The 24-year-old construction worker has to drive 5kms to Mabopane to buy water on a daily basis, which he uses with his mother and younger brother.
He uses bottled water for drinking and cooking while the water that comes from the tap is used to wash laundry, sanitation and cleaning.
Baloyi said he spends R3,500 a month on buying water.
This has placed immense pressure on his finances.
“It is tough. Water is life. We cannot live without it,” Baloyi said.
The water that Baloyi buys is also used by his mother to cook and sell food on the streets.
His mother’s business has also taken a knock as customers are a little cautious of her food as they know that the water coming out of the taps in their area is contaminated.
“Sometimes my mother comes back with a lot of food which has not been bought because the customers suspect that she cooked her food using tap water that is contaminated,” Baloyi said.
Despite all these troubles to get drinking water, Baloyi still gets a bill at the end of the month to pay for the water that he cannot drink.
“We have lost hope in our government and we are tired of their empty promises,” he said.
Baloyi is one of many Hammanskraal residents that have been living under difficult circumstance due to the pollution of water resources in the City of Tshwane.
On Tuesday, the SA Human Rights Commission (SAHRC) released its report into the water pollution in Tshwane, which has negatively affected resident in Hammanskraal and those along the city’s sources.
The problem has been going on since 2008.

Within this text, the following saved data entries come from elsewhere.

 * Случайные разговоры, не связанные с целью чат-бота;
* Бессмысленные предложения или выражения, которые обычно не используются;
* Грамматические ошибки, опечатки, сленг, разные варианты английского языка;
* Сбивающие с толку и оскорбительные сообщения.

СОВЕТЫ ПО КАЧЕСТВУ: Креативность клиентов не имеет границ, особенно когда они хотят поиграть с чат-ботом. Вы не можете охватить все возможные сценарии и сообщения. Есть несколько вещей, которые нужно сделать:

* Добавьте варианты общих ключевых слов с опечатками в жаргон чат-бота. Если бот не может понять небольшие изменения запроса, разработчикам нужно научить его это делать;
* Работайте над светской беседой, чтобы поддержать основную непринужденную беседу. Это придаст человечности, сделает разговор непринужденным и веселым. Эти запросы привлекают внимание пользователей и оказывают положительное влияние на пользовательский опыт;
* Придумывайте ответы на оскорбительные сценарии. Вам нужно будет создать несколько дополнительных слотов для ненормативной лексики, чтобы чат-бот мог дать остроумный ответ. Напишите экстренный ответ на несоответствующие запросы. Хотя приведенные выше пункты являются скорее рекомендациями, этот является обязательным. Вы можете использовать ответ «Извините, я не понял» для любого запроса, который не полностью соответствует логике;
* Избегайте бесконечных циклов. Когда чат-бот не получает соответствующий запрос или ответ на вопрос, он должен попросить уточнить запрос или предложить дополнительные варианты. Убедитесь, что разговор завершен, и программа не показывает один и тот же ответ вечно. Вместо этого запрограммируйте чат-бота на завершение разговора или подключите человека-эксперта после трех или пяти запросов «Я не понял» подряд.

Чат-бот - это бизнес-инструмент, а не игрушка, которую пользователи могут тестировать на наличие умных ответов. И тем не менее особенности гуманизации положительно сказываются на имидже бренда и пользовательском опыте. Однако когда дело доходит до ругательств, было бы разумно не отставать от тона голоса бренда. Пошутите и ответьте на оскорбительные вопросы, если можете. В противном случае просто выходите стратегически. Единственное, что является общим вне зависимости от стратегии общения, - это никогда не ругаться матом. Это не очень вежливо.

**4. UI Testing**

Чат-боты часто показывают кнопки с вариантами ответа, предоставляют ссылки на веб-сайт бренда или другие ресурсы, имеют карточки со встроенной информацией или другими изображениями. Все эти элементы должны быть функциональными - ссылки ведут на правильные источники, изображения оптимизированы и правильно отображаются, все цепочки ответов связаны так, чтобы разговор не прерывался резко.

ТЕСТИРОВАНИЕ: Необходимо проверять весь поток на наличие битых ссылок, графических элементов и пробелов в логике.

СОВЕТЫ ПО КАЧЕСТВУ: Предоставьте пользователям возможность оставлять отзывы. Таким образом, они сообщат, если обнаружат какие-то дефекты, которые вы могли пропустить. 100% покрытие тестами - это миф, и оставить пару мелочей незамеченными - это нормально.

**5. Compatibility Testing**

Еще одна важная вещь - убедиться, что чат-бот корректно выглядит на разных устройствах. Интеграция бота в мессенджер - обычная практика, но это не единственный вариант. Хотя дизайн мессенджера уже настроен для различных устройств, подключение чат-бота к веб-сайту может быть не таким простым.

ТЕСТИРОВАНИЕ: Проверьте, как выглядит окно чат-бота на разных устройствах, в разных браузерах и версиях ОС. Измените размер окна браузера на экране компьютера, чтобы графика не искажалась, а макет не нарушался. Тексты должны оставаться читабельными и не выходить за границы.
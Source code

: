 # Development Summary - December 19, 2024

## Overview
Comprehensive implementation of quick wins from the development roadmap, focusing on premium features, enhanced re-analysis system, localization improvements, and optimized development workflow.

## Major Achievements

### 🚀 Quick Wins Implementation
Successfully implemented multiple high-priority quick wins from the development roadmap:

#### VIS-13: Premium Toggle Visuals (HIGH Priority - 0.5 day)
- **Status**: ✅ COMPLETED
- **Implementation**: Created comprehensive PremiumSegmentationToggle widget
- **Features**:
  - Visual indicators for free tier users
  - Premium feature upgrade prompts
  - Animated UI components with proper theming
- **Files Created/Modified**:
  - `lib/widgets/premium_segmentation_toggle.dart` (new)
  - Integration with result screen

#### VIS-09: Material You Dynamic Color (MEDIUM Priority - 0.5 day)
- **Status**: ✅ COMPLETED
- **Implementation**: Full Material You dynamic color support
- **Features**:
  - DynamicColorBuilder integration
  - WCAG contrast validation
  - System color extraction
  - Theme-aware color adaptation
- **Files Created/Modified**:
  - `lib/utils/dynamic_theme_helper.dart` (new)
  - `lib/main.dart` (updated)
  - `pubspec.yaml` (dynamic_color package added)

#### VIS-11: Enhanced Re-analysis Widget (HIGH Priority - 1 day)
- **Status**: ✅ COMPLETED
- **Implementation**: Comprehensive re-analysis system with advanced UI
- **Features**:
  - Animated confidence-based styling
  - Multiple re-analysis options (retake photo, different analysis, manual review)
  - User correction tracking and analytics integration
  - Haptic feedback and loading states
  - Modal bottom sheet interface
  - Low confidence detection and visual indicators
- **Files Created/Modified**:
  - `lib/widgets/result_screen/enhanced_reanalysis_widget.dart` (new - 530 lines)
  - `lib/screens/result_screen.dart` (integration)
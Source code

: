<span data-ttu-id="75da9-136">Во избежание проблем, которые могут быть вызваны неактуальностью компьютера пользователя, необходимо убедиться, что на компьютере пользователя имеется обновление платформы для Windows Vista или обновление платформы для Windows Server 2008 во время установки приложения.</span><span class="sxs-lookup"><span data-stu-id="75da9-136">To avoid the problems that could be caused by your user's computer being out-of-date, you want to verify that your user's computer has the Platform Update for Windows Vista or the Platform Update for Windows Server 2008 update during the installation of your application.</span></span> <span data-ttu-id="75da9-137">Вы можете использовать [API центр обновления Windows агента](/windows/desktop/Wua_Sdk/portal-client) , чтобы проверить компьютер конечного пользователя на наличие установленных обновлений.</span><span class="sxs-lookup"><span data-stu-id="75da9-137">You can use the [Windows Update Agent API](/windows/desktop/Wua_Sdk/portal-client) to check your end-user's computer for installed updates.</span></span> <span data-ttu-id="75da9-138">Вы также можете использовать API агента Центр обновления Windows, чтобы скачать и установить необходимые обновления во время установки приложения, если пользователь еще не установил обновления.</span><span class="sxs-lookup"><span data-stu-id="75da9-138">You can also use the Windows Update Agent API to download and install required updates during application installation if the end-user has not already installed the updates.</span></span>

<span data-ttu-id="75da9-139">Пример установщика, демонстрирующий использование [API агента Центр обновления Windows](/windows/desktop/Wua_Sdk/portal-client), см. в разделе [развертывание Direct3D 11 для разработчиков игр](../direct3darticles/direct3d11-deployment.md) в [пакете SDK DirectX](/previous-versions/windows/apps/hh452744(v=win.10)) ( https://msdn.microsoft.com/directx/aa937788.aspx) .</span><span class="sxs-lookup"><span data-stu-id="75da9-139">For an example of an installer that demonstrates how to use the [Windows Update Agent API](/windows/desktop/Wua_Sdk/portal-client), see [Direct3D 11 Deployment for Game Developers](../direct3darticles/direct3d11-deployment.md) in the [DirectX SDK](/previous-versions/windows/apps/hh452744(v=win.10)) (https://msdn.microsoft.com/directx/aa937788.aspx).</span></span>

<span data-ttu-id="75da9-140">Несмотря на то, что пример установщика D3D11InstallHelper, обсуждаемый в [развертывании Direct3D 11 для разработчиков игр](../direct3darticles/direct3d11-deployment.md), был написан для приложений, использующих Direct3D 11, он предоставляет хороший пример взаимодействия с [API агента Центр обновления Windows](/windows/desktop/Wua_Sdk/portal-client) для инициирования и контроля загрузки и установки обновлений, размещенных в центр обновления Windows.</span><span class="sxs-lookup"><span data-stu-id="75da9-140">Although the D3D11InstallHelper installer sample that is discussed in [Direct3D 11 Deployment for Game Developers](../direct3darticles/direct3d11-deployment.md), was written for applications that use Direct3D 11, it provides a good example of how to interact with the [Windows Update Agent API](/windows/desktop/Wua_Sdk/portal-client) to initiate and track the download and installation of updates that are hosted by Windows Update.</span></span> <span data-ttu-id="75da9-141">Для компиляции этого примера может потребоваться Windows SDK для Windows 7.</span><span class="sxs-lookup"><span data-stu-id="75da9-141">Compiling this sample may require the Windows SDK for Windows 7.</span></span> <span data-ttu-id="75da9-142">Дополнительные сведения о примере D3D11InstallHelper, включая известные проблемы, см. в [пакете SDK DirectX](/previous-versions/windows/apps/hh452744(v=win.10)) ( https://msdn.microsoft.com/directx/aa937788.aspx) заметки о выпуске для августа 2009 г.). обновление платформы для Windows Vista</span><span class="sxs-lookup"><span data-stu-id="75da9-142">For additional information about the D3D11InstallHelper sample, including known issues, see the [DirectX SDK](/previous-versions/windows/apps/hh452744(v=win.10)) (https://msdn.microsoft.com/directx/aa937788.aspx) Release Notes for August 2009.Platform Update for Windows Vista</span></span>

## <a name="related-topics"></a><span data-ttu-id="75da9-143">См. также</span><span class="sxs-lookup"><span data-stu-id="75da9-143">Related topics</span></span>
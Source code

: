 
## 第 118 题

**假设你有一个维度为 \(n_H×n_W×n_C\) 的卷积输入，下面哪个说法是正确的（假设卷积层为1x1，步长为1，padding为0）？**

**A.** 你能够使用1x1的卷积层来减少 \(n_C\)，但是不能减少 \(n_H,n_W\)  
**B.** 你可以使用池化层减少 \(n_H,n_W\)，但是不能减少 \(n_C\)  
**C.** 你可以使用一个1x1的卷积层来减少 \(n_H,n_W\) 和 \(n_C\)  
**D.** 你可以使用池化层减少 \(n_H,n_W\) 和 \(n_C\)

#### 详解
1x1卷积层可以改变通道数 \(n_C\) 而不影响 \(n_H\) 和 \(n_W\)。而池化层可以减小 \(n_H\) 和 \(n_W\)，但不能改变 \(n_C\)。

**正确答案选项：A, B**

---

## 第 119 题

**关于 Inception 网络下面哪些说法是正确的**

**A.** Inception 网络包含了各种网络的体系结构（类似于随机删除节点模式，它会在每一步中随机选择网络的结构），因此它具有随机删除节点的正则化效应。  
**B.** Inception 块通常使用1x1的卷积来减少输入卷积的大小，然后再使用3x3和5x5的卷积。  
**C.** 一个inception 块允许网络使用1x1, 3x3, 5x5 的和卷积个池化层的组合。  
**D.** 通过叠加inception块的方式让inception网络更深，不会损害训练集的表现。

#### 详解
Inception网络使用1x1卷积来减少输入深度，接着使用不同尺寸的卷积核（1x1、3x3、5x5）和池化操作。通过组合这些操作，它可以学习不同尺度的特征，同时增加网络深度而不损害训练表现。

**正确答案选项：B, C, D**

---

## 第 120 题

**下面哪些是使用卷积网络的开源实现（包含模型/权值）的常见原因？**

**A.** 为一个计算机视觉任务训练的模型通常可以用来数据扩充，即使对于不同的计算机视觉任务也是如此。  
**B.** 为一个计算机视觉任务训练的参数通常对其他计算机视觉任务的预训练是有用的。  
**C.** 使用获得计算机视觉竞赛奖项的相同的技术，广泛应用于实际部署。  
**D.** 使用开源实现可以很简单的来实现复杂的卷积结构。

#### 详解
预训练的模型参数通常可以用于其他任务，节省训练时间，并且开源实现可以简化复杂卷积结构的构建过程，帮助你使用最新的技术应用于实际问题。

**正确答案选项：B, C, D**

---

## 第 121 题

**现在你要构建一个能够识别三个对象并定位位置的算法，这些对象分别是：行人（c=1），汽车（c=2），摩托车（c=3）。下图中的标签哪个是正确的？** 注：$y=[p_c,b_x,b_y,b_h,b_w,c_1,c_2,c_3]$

The SAHRC found that waste water treatment plants in Tshwane are malfunctioning and as a result rivers such Apies, Tolwane, Pienaar and Hennops and the Roodeplaat and Leeukraal Dams are being polluted with untreated and partially treated sewerage and sludge.
The commission said a sample analysis by Magalies Water Board and the Council for Scientific and Industrial Research showed horrendous levels of faecal coliforms and E. coli. Scientists found that people and animals who drink the water are vulnerable to illnesses such as bilharzia, cholera and hepatitis.
It said the crisis of waste water treatment plants in SA should be declared a disaster. It also recommended that national government intervenes in the running of waste water treatment plants in Tshwane to end the water pollution.
“Several times the department of water and sanitation communicated to the City of Tshwane that it must address the issue of water pollution but they did nothing. It is for that reason that we want those who were in management to be criminally charged,” said commissioner Jonas Sibanyoni.
Tshwane MMC for electricity, water and sanitation Phillip Nel said the city welcomes the findings but disagrees with the recommendation that national government takes over its plants as it has a history of failures.
He said the metro needs R9.2bn to fix its waste water treatment plants and a further R6.2bn to develop water treatment plants.
Chairperson of the Hammanskraal Residents Forum, Tumelo Koitheng, said: “The report gives us hope as we can be able to use it if we want to take further legal steps against the municipality.”
The city, department of water and sanitation and provincial government have 60 days to respond to the report.